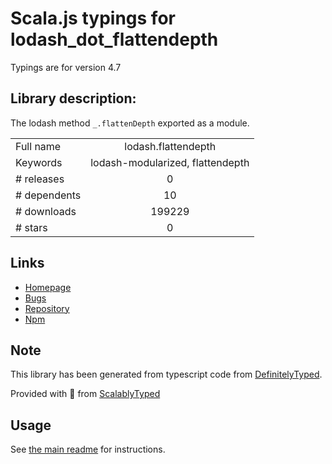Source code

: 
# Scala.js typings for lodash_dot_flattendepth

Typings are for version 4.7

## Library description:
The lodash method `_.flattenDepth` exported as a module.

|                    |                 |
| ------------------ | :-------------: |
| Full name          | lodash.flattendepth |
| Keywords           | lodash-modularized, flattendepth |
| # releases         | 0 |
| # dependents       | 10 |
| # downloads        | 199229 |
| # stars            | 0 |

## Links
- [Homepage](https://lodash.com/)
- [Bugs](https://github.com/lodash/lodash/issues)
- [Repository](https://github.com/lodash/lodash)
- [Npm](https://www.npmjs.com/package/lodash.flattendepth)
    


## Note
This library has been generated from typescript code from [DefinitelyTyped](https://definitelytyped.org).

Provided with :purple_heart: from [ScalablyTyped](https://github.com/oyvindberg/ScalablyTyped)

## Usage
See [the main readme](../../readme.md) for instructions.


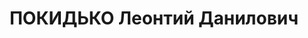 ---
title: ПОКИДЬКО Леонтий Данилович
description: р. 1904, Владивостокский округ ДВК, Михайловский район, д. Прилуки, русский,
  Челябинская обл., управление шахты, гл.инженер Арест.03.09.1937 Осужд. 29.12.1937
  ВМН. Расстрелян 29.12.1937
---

==

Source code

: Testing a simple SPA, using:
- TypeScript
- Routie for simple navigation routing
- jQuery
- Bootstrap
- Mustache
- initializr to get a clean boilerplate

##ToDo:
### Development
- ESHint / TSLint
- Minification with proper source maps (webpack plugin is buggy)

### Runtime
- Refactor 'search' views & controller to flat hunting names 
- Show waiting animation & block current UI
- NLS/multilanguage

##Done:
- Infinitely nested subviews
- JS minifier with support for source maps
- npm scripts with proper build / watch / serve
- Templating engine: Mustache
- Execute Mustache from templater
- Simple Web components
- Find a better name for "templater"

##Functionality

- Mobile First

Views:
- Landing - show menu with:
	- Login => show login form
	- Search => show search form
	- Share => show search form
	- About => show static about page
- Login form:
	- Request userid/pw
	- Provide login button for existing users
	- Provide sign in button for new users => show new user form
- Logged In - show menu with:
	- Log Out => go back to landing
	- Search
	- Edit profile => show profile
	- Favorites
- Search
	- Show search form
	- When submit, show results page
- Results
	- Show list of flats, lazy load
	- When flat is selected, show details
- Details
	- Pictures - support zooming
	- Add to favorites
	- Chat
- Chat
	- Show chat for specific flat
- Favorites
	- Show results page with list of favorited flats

§ **AIM OF THE EXERCISE**
The required output is the stretch of entries above from the line containing "- Show search form" through the line containing "- Show results", reproduced exactly.

§ **EXERCISE RESULT**
	- Show search form
	- When submit, show results page
- Results
	- Show list of flats, lazy load
	- When flat is selected, show details
- Details
	- Pictures - support zooming
	- Add to favorites
	- Chat
- Chat
	- Show chat for specific flat
- Favorites
	- Show results page with list of favorited flats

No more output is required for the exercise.